The Act targets all NGOs who receive ₹1 crore or more in government funds in a year and/or ₹10 lakh (approximately US $14000) or more in foreign contributions, and asks them to declare all kinds of moveable and immovable properties and earnings in a matter of one and a half months in the public domain. The absurdity of this is best exemplified by the requirement to even list items of jewelry on a site that is open to all. Besides being impractical, such legislation seriously impinges on the privacy of a group of "non-elected" professionals.

Many dedicated professionals in the development space will step down from boards and organizations in the aftermath of this amendment. These professionals include high net-worth individuals (HNIs), heads of corporate organizations and large foundations and NGOs, who work in this sector because of their commitment to the cause of the poor and the dispossessed in India. They work mostly in purely honorary capacities, but through this Act and what it seeks to put in the public domain, run the risk of being open to extortionists and other anti-social elements, who will now have unfettered access to this private information.
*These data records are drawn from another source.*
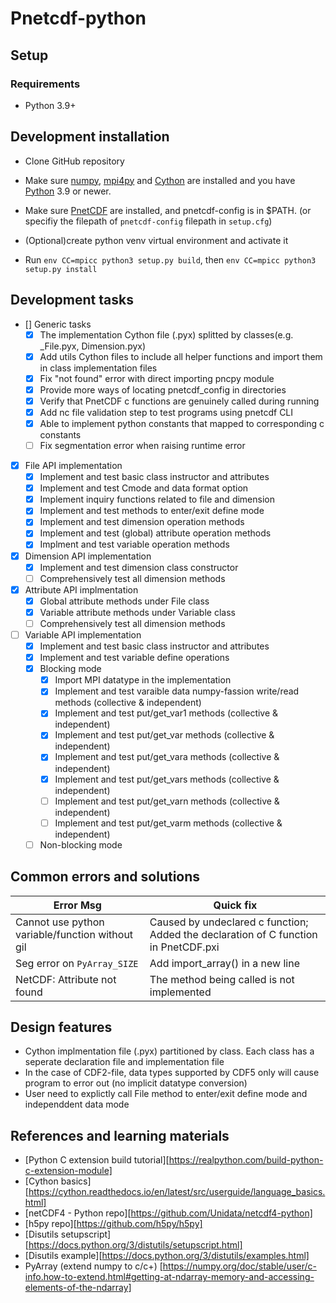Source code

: # Pnetcdf-python
## Setup
### Requirements
* Python 3.9+

## Development installation
* Clone GitHub repository 

* Make sure [numpy](http://www.numpy.org/), [mpi4py](https://mpi4py.readthedocs.io/en/stable/install.html) and [Cython](http://cython.org/) are installed and you have [Python](https://www.python.org) 3.9 or newer.

* Make sure [PnetCDF](https://github.com/Parallel-NetCDF/PnetCDF) are installed, 
  and pnetcdf-config is in $PATH. (or specifiy the filepath of `pnetcdf-config` filepath in `setup.cfg`)

* (Optional)create python venv virtual environment and activate it
* Run `env CC=mpicc python3 setup.py build`, then `env CC=mpicc python3 setup.py install`

## Development tasks
- [] Generic tasks
    - [x] The implementation Cython file (.pyx) splitted by classes(e.g. _File.pyx, Dimension.pyx)
    - [x] Add utils Cython files to include all helper functions and import them in class implementation files
    - [x] Fix "not found" error with direct importing pncpy module
    - [x] Provide more ways of locating pnetcdf_config in directories
    - [x] Verify that PnetCDF c functions are genuinely called during running 
    - [x] Add nc file validation step to test programs using pnetcdf CLI 
    - [x] Able to implement python constants that mapped to corresponding c constants
    - [ ] Fix segmentation error when raising runtime error

- [x] File API implementation
    - [x] Implement and test basic class instructor and attributes
    - [x] Implement and test Cmode and data format option 
    - [x] Implement inquiry functions related to file and dimension
    - [x] Implement and test methods to enter/exit define mode 
    - [x] Implement and test dimension operation methods
    - [x] Implement and test (global) attribute operation methods
    - [x] Implment and test variable operation methods

- [x] Dimension API implementation
    - [x] Implement and test dimension class constructor
    - [ ] Comprehensively test all dimension methods

- [x] Attribute API implmentation
    - [x] Global attribute methods under File class
    - [x] Variable attribute methods under Variable class
    - [ ] Comprehensively test all dimension methods

- [ ] Variable API implementation
    - [x] Implement and test basic class instructor and attributes
    - [x] Implement and test variable define operations
    - [x] Blocking mode 
        - [x] Import MPI datatype in the implementation
        - [x] Implement and test varaible data numpy-fassion write/read methods (collective & independent)
        - [x] Implement and test put/get_var1 methods (collective & independent)
        - [x] Implement and test put/get_var methods (collective & independent)
        - [x] Implement and test put/get_vara methods (collective & independent)
        - [x] Implement and test put/get_vars methods (collective & independent)
        - [ ] Implement and test put/get_varn methods (collective & independent)
        - [ ] Implement and test put/get_varm methods (collective & independent)
    - [ ] Non-blocking mode
## Common errors and solutions

| Error Msg      | Quick fix |
| ----------- | ----------- |
| Cannot use python variable/function without gil | Caused by undeclared c function; Added the declaration of C function in PnetCDF.pxi |
| Seg error on `PyArray_SIZE` | Add import_array() in a new line |
|NetCDF: Attribute not found| The method being called is not implemented|
    
## Design features
- Cython implmentation file (.pyx) partitioned by class. Each class has a seperate declaration file and implementation file
- In the case of CDF2-file, data types supported by CDF5 only will cause program to error out (no implicit datatype conversion)
- User need to explictly call File method to enter/exit define mode and independdent data mode






## References and learning materials
- [Python C extension build tutorial][https://realpython.com/build-python-c-extension-module]
- [Cython basics][https://cython.readthedocs.io/en/latest/src/userguide/language_basics.html]
- [netCDF4 - Python repo][https://github.com/Unidata/netcdf4-python]
- [h5py repo][https://github.com/h5py/h5py]
- [Disutils setupscript][https://docs.python.org/3/distutils/setupscript.html]
- [Disutils example][https://docs.python.org/3/distutils/examples.html]
- PyArray (extend numpy to c/c+) [https://numpy.org/doc/stable/user/c-info.how-to-extend.html#getting-at-ndarray-memory-and-accessing-elements-of-the-ndarray]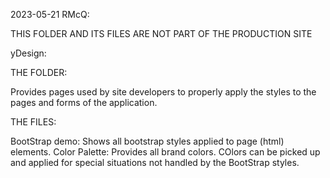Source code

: 2023-05-21 RMcQ:

THIS FOLDER AND ITS FILES ARE NOT PART OF THE PRODUCTION SITE

yDesign:

THE FOLDER:

Provides pages used by site developers to properly apply the styles to the pages and forms of the application.

THE FILES:

BootStrap demo: Shows all bootstrap styles applied to page (html) elements.
Color Palette: Provides all brand colors. COlors can be picked up and applied for special situations not handled by the BootStrap styles.
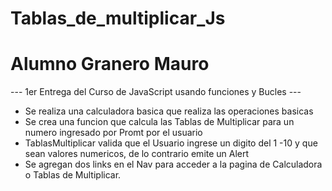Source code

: # Tablas_de_multiplicar_Js 

# Alumno Granero Mauro

--- 1er Entrega del Curso de JavaScript usando funciones y Bucles ---

* Se realiza una calculadora basica que realiza las operaciones basicas
* Se crea una funcion que calcula las Tablas de Multiplicar para un numero ingresado por Promt por el usuario
* TablasMultiplicar valida que el Usuario ingrese un digito del 1 -10 y que sean valores numericos, de lo contrario emite un Alert
* Se agregan dos links en el Nav para acceder a la pagina de Calculadora o Tablas de Multiplicar.
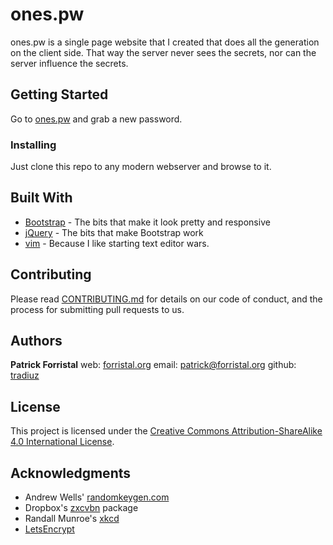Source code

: # ones.pw

ones.pw is a single page website that I created that does all the generation on the client side.  That way the server never sees the secrets, nor can the server influence the secrets.

## Getting Started

Go to [ones.pw](https://ones.pw) and grab a new password.

### Installing

Just clone this repo to any modern webserver and browse to it.

## Built With

* [Bootstrap](https://getbootstrap.com/) - The bits that make it look pretty and responsive
* [jQuery](https://jquery.com/) - The bits that make Bootstrap work
* [vim](https://www.vim.org) - Because I like starting text editor wars.

## Contributing

Please read [CONTRIBUTING.md](https://gist.github.com/tradiuz/7ee270439e65319ad0e694ae6fa8c4ba) for details on our code of conduct, and the process for submitting pull requests to us.

## Authors

**Patrick Forristal** 
web: [forristal.org](https://forristal.org)
email: [patrick@forristal.org](mailto:patrick@forristal.org)
github: [tradiuz](https://github.com/tradiuz)
## License

This project is licensed under the [Creative Commons Attribution-ShareAlike 4.0 International License](https://creativecommons.org/licenses/by-sa/4.0/).

## Acknowledgments

* Andrew Wells' [randomkeygen.com](https://randomkeygen.com/)
* Dropbox's [zxcvbn](https://github.com/dropbox/zxcvbn) package
* Randall Munroe's [xkcd](https://xkcd.com/936/)
* [LetsEncrypt](https://letsencrypt.org)

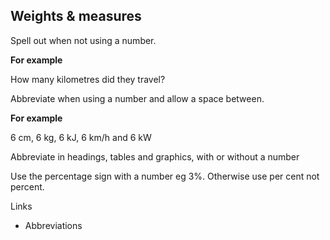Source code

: ---
---
## Weights & measures

Spell out when not using a number. 

**For example**

How many kilometres did they travel?

Abbreviate when using a number and allow a space between.

**For example**

6 cm, 6 kg, 6 kJ, 6 km/h and 6 kW

Abbreviate in headings, tables and graphics, with or without a number

Use the percentage sign with a number eg 3%. Otherwise use per cent not percent.

Links

- Abbreviations
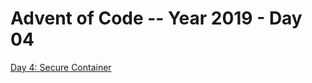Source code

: # Advent of Code -- Year 2019 - Day 04

[Day 4: Secure Container](https://adventofcode.com/2019/day/4)
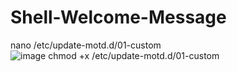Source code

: # Shell-Welcome-Message

nano /etc/update-motd.d/01-custom<br>
![image](https://user-images.githubusercontent.com/85456369/210807592-a8017337-511e-4431-8615-a05a0f2b6d5c.png)
chmod +x /etc/update-motd.d/01-custom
Many dedicated professionals in the development space will step down from boards and organizations in the aftermath of this amendment.

Most of these charitable institutions, organizations and NGOs fill a major gap in the government's development agenda by implementing good, solid, sustainable programs in areas of health, education, empowerment, livelihood enhancement, conservation, use of alternative energy, to name a few. They have not only supplemented government efforts, but have significantly contributed to the growth and development of children and families, who would otherwise be deprived of the benefits of such initiatives which aim to foster and strengthen their well being.

In our view it is time to raise our voices and put things in their proper perspective. And as a distinguished colleague has written -- to arise, awake, and advocate for abolishing the applicability of this law on voluntary and charitable institutions that remain committed to providing much needed-development services to the poor, disadvantaged and underprivileged sections of society in our country.

It is also relevant to state here that the following points have not been resolved in the Act:

1. The uncertainty of who has to file the annual returns. The Act says, director, manager, secretary or other officer. Will this cover trustees or executive committee members who hold honorary positions and are not paid? Will this cover a secretary even if s/he is not full-time, or all office bearers? Will this mean even an administrative officer has to file such a return. Not clear at all.

2. The Act seems to cover even persons who may not be holding the above position/s at present but have held them in the past.

3. Government officers were supposed to submit these returns within 30 days of the Act becoming effective (i.e. 15 Feb 2014), but have not done so yet, as the last dates have been postponed several times.

It is indeed a sad day for the NGO sector in India, when in a UN Human Rights Council vote, India was one of only two countries who argued for larger state control of funds being channeled towards significant civil society initiatives.

I write this with the hope that you, readers, will in whichever way you determine, help our collective reach those who have penned and implemented this ill-conceived (in part) legislation.